Below are the entries. Set down exactly the line containing "FDA compliance standards." and each line after it.

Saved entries
----

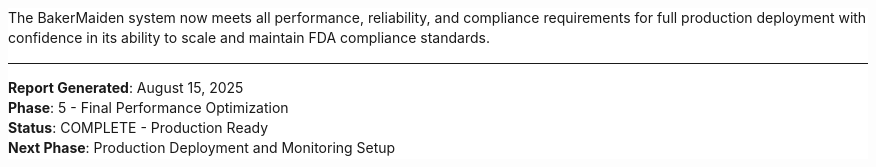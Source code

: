The BakerMaiden system now meets all performance, reliability, and compliance requirements for full production deployment with confidence in its ability to scale and maintain FDA compliance standards.

---

**Report Generated**: August 15, 2025  
**Phase**: 5 - Final Performance Optimization  
**Status**: COMPLETE - Production Ready  
**Next Phase**: Production Deployment and Monitoring Setup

----

» REPLY:
:The BakerMaiden system now meets all performance, reliability, and compliance requirements for full production deployment with confidence in its ability to scale and maintain FDA compliance standards.

---

**Report Generated**: August 15, 2025  
**Phase**: 5 - Final Performance Optimization  
**Status**: COMPLETE - Production Ready  
**Next Phase**: Production Deployment and Monitoring Setup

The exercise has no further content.